Best Of 2019-C

From: P.R.
8-12-2019
A Victory (for entering a business while barefoot)
In answer to a member who wrote: “Yesterday I was kicked out of a local gas station…for being barefoot.  The employee told me it was against the [state] Health Code to be barefoot,” another member replied:
For some reason, gas stations (perhaps even more than grocery stores) seem most concerned about enforcing shoe policies and posting signs.  That seems odd since people don’t generally “dress up” to get gas or buy products inside (mostly cigarettes, soda and junk food).  So why the big deal there?  I don’t know.
But many gas station/convenience stores do not have a shoe policy.  As anywhere else, it often depends on the particular employee we encounter. The employee you met clearly doesn’t understand the Health Code. They just referred to it as an excuse–hoping you’d cave in.  When you didn’t, they moved to the next excuse–a typical pattern of an insecure person who doesn’t like to be challenged or corrected. So, what might we say when an employee claims it’s the owner’s policy?  I’d ask to speak to the owner! I had a recent experience just like that in an RV park office that also sold some food items.

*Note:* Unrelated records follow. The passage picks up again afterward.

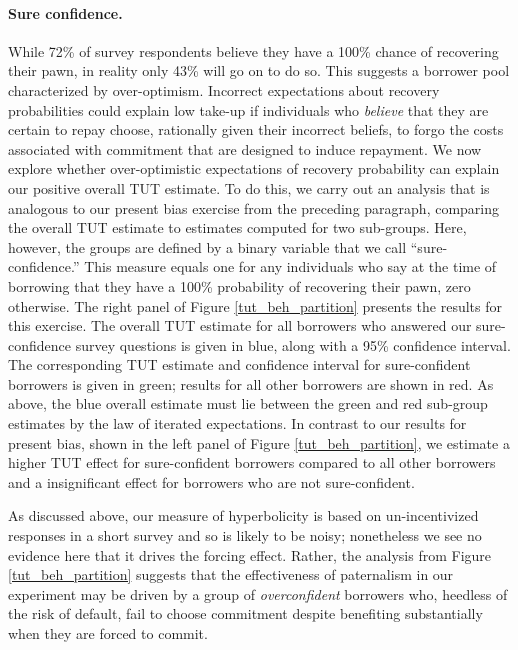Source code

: \documentclass[oneside,11pt]{article}
\begin{document}
\paragraph{Sure confidence.} While 72\% of survey respondents believe they have a 100\% chance of recovering their pawn, in reality only 43\% will go on to do so.  
This suggests a borrower pool characterized by over-optimism.
Incorrect expectations about recovery probabilities could explain low take-up if individuals who \emph{believe} that they are certain to repay choose, rationally given their incorrect beliefs, to forgo the costs associated with commitment that are designed to induce repayment. 
We now explore whether over-optimistic expectations of recovery probability can explain our positive overall TUT estimate.
To do this, we carry out an analysis that is analogous to our present bias exercise from the preceding paragraph, comparing the overall TUT estimate to estimates computed for two sub-groups.
Here, however, the groups are defined by a binary variable that we call ``sure-confidence.''
This measure equals one for any individuals who say at the time of borrowing that they have a 100\% probability of recovering their pawn, zero otherwise.
The right panel of Figure \ref{tut_beh_partition} presents the results for this exercise.
The overall TUT estimate for all borrowers who answered our sure-confidence survey questions is given in blue, along with a 95\% confidence interval.
The corresponding TUT estimate and confidence interval for sure-confident borrowers is given in green; results for all other borrowers are shown in red.
As above, the blue overall estimate must lie between the green and red sub-group estimates by the law of iterated expectations.
In contrast to our results for present bias, shown in the left panel of Figure \ref{tut_beh_partition}, we estimate a higher TUT effect for sure-confident borrowers compared to all other borrowers and a insignificant effect for borrowers who are not sure-confident.

As discussed above, our measure of hyperbolicity is based on un-incentivized responses in a short survey and so is likely to be noisy; nonetheless we see no evidence here that it drives the forcing effect.  Rather, the analysis from Figure \ref{tut_beh_partition} suggests that the effectiveness of paternalism in our experiment may be driven by a group of \emph{overconfident} borrowers who, heedless of the risk of default, fail to choose commitment despite benefiting substantially when they are forced to commit. 
\end{document}
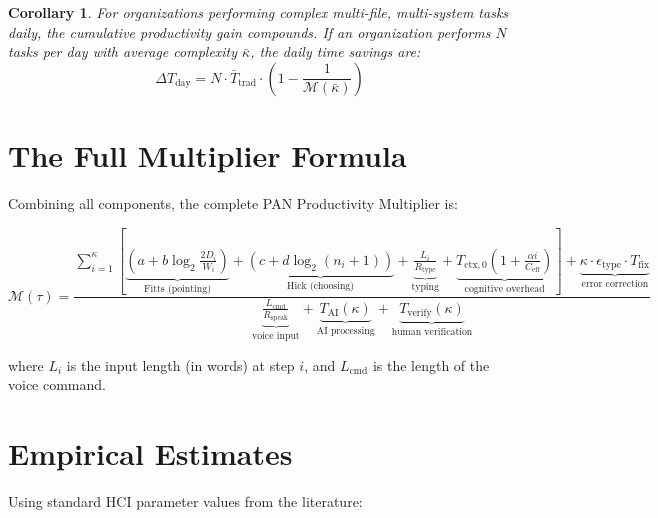 \documentclass[11pt, a4paper]{article}
\newtheorem{corollary}{Corollary}
\begin{document}
\begin{corollary}
For organizations performing complex multi-file, multi-system tasks daily, the
cumulative productivity gain compounds. If an organization performs $N$ tasks per
day with average complexity $\bar{\kappa}$, the daily time savings are:
\begin{equation}
  \Delta T_{\text{day}} = N \cdot \bar{T}_{\text{trad}} \cdot \left(1 - \frac{1}{\mathcal{M}(\bar{\kappa})}\right)
\end{equation}
\end{corollary}

\section{The Full Multiplier Formula}

Combining all components, the complete PAN Productivity Multiplier is:

\begin{equation}
\boxed{
  \mathcal{M}(\tau) = \frac{
    \displaystyle\sum_{i=1}^{\kappa}\left[
      \underbrace{\left(a + b\log_2\frac{2D_i}{W_i}\right)}_{\text{Fitts (pointing)}}
      + \underbrace{\left(c + d\log_2(n_i+1)\right)}_{\text{Hick (choosing)}}
      + \underbrace{\frac{L_i}{R_{\text{type}}}}_{\text{typing}}
      + \underbrace{T_{\text{ctx},0}\!\left(1 + \frac{\alpha i}{C_{\text{eff}}}\right)}_{\text{cognitive overhead}}
    \right]
    + \underbrace{\kappa \cdot \epsilon_{\text{type}} \cdot T_{\text{fix}}}_{\text{error correction}}
  }{
    \underbrace{\frac{L_{\text{cmd}}}{R_{\text{speak}}}}_{\text{voice input}}
    + \underbrace{T_{\text{AI}}(\kappa)}_{\text{AI processing}}
    + \underbrace{T_{\text{verify}}(\kappa)}_{\text{human verification}}
  }
}
\label{eq:full}
\end{equation}

where $L_i$ is the input length (in words) at step $i$, and $L_{\text{cmd}}$ is
the length of the voice command.

\section{Empirical Estimates}

Using standard HCI parameter values from the literature:
\end{document}

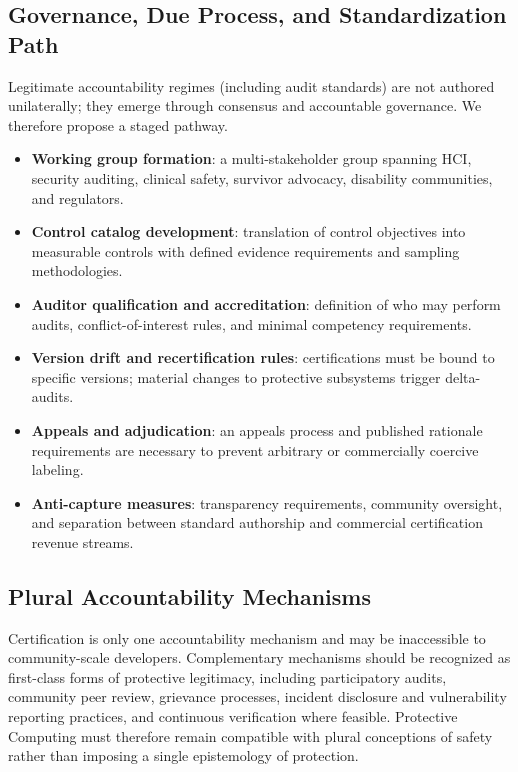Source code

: \documentclass[12pt]{article}
\begin{document}
\subsection{Governance, Due Process, and Standardization Path}
\label{sec:protective-governance}
Legitimate accountability regimes (including audit standards) are not authored unilaterally; they emerge through consensus and accountable governance. We therefore propose a staged pathway.
\begin{itemize}
\item \textbf{Working group formation}: a multi-stakeholder group spanning HCI, security auditing, clinical safety, survivor advocacy, disability communities, and regulators.
\item \textbf{Control catalog development}: translation of control objectives into measurable controls with defined evidence requirements and sampling methodologies.
\item \textbf{Auditor qualification and accreditation}: definition of who may perform audits, conflict-of-interest rules, and minimal competency requirements.
\item \textbf{Version drift and recertification rules}: certifications must be bound to specific versions; material changes to protective subsystems trigger delta-audits.
\item \textbf{Appeals and adjudication}: an appeals process and published rationale requirements are necessary to prevent arbitrary or commercially coercive labeling.
\item \textbf{Anti-capture measures}: transparency requirements, community oversight, and separation between standard authorship and commercial certification revenue streams.
\end{itemize}

\subsection{Plural Accountability Mechanisms}
Certification is only one accountability mechanism and may be inaccessible to community-scale developers. Complementary mechanisms should be recognized as first-class forms of protective legitimacy, including participatory audits, community peer review, grievance processes, incident disclosure and vulnerability reporting practices, and continuous verification where feasible. Protective Computing must therefore remain compatible with plural conceptions of safety rather than imposing a single epistemology of protection.
\end{document}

The employee, using the Health Code excuse, insisted that people needed shoes inside the park office since “they sold food there.”  The employee would not look at the Health Dept. letter I carried with me (confirming that they have has no such rule), but then, with a scowl, switched to, “well, it’s our policy.”
I later met up with the owner and related the experience.  He rolled his eyes and confirmed that they had no such policy.  He apologized for the employee’s attitude and promised to follow up with some retraining regarding customer service! So don’t give up.  Sometimes a story can have a satisfactory ending.